=== DATASET RECORDS ===
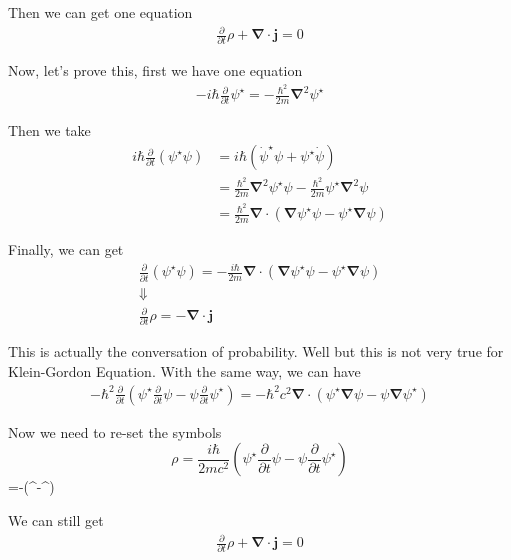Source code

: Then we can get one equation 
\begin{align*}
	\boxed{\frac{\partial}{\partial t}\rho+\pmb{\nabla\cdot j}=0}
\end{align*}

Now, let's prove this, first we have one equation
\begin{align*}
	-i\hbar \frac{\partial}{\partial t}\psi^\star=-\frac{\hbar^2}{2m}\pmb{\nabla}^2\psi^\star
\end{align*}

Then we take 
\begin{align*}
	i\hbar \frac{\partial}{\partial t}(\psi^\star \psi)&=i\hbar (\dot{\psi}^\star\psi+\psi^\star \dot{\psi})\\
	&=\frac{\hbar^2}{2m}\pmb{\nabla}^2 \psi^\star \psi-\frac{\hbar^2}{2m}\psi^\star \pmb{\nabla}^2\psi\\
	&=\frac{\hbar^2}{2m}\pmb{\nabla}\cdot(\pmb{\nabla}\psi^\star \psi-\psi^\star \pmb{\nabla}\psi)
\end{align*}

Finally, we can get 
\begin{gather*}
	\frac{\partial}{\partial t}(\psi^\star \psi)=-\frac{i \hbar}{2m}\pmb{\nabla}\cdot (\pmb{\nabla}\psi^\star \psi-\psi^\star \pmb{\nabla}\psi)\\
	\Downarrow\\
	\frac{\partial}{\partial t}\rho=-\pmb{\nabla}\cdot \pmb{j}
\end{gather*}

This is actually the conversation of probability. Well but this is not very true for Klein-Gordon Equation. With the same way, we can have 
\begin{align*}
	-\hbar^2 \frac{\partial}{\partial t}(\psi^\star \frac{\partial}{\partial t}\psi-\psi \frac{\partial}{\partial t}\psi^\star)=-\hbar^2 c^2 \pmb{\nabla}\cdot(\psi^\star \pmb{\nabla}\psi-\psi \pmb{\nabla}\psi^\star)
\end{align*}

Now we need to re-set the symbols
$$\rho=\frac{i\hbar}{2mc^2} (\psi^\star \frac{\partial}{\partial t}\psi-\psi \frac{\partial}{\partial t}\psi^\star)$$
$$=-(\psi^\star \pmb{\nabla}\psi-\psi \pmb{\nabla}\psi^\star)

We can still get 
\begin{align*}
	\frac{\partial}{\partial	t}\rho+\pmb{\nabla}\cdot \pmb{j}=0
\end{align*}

* * *

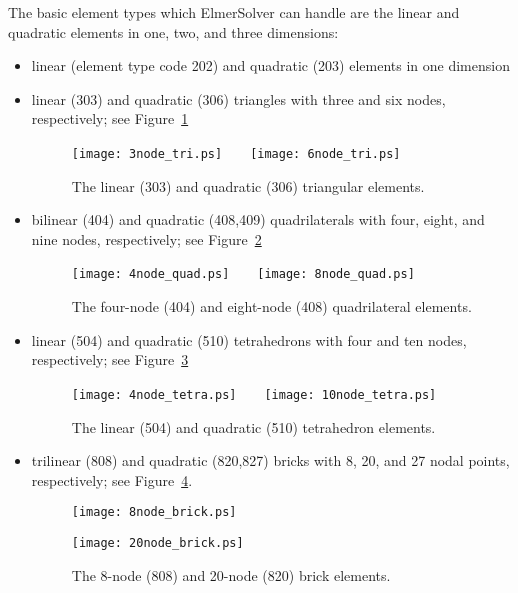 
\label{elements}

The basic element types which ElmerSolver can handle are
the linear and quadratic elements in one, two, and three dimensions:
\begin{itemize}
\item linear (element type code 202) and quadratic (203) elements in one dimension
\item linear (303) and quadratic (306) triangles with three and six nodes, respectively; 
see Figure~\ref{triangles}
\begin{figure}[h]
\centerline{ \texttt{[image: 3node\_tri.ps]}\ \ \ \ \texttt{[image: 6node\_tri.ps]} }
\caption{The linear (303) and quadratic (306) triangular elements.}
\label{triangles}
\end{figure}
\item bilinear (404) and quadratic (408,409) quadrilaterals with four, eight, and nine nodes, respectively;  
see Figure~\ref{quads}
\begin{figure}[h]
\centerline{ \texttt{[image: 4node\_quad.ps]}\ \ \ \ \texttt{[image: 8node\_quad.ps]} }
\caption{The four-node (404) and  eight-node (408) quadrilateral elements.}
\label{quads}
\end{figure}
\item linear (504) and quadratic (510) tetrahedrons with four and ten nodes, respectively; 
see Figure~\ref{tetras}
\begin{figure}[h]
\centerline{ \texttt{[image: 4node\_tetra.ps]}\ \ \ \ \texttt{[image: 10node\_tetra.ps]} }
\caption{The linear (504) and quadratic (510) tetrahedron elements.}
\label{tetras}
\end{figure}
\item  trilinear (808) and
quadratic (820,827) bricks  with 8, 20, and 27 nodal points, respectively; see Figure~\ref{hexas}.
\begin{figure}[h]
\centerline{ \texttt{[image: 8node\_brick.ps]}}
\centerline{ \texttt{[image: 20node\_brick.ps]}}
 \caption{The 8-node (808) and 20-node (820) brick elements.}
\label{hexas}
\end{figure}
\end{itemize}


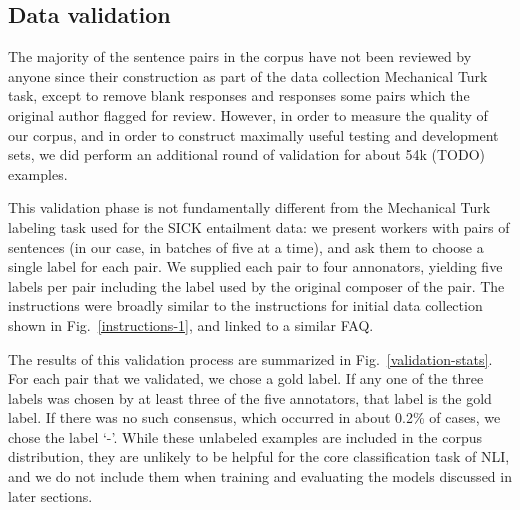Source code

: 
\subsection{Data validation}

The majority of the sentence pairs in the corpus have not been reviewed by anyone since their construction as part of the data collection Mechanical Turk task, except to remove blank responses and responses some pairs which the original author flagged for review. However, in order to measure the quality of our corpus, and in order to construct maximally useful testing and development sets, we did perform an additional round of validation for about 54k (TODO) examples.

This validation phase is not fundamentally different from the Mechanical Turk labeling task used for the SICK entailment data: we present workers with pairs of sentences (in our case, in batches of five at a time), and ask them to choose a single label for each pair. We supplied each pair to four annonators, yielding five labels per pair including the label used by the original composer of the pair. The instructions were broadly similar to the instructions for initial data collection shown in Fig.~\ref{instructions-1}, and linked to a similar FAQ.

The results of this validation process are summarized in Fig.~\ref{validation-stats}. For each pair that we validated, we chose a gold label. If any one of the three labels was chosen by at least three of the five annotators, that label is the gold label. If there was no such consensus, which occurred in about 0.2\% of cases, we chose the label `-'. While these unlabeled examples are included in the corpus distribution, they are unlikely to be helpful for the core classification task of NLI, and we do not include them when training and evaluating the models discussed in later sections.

=== WORK REQUIRED ===
Determine how many lines above have the string "four" and output nothing besides the count.

=== ANSWER BOX ===
4